Each line below that holds the word "commit" counts once. Say how many such lines there are, and no more.
══════════════════════════════
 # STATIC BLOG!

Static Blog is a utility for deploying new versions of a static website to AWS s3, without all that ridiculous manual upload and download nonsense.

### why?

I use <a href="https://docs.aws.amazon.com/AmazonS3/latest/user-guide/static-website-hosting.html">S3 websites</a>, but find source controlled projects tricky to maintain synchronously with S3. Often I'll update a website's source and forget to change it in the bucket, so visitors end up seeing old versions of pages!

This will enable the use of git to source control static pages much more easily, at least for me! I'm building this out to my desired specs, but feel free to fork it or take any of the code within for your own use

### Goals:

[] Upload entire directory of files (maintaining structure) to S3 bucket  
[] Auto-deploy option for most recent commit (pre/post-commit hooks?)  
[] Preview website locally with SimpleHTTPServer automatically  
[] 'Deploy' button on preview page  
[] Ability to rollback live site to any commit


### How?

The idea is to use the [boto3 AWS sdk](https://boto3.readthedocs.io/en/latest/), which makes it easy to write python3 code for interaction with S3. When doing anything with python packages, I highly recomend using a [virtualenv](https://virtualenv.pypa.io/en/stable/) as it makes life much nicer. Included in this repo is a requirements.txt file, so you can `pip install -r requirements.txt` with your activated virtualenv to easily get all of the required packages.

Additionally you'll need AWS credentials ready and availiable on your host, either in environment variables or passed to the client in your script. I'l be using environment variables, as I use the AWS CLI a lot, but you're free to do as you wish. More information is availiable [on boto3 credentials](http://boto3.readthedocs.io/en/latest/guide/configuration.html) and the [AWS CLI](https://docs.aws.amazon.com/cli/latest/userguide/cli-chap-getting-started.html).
══════════════════════════════
Expected answer: 2